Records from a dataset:
·····

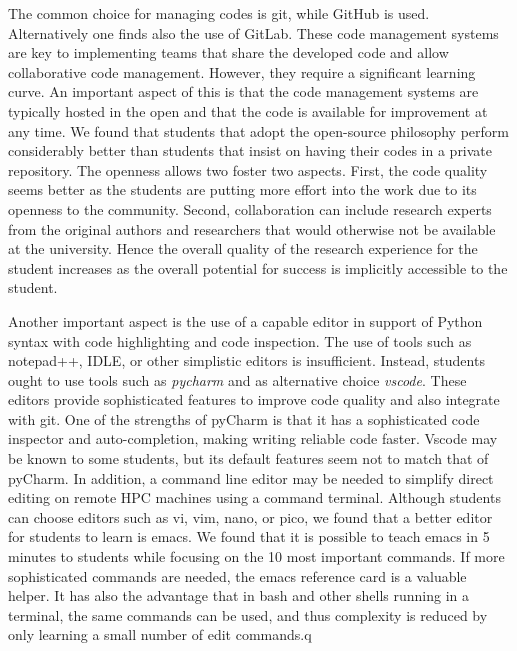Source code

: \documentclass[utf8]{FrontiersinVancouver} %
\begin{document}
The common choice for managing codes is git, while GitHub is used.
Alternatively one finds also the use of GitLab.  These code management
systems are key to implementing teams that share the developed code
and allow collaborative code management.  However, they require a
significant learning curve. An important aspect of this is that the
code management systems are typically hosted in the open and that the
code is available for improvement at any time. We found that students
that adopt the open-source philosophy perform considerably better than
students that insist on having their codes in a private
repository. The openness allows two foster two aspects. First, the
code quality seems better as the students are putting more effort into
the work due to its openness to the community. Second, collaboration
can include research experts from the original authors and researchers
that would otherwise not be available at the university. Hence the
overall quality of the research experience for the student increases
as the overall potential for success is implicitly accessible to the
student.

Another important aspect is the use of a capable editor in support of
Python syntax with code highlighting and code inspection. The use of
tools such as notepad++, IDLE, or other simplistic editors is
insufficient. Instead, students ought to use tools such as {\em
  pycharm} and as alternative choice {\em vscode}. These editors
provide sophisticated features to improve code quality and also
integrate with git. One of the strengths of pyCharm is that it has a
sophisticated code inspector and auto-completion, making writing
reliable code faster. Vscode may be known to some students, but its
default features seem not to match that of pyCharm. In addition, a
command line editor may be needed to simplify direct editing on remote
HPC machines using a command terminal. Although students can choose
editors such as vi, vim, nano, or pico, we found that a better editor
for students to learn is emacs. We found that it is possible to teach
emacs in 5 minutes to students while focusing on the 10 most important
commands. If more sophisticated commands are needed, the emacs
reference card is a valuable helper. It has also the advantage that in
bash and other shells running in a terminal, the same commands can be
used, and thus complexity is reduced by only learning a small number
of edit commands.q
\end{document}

·····

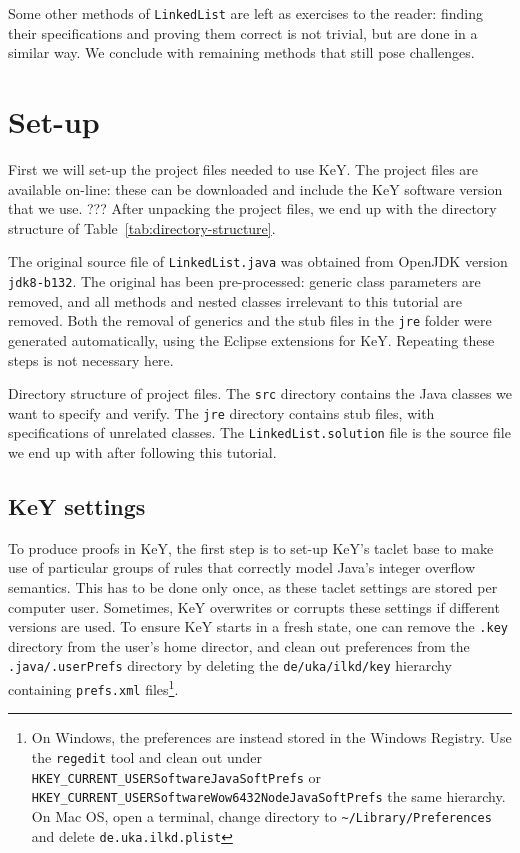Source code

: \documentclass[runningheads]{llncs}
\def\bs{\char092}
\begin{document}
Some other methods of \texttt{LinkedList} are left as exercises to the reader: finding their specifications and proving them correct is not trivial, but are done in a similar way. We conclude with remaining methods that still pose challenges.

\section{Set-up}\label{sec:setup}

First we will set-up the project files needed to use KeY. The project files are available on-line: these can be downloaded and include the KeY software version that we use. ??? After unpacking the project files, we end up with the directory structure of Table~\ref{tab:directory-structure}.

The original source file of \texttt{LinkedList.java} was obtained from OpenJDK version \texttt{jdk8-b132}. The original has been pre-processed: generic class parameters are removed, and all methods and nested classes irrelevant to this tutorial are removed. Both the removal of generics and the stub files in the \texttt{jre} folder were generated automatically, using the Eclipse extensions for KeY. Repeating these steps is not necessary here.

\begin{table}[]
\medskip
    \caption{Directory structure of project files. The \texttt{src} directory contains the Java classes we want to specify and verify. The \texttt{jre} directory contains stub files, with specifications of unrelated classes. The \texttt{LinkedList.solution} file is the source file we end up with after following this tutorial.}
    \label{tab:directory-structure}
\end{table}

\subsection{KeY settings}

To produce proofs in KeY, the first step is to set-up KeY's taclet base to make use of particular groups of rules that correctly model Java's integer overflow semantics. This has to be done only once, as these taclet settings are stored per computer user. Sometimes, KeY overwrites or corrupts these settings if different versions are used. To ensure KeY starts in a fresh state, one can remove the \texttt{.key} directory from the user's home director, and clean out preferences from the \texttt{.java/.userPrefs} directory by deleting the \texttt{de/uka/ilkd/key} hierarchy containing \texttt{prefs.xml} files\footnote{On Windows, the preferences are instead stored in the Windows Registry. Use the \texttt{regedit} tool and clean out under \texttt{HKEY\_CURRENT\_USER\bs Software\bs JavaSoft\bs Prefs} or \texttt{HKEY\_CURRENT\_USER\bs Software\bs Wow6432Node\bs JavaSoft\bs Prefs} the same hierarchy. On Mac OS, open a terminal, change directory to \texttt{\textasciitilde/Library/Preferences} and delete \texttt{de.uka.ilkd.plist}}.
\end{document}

·····

• **Required action**:
Above are the records; repeat exactly the lines from the one holding "overall quality of" down to the one holding "tools such as notepad++, IDLE, or", end lines included.

• **Completed exercise**:
overall quality of the research experience for the student increases
as the overall potential for success is implicitly accessible to the
student.

Another important aspect is the use of a capable editor in support of
Python syntax with code highlighting and code inspection. The use of
tools such as notepad++, IDLE, or other simplistic editors is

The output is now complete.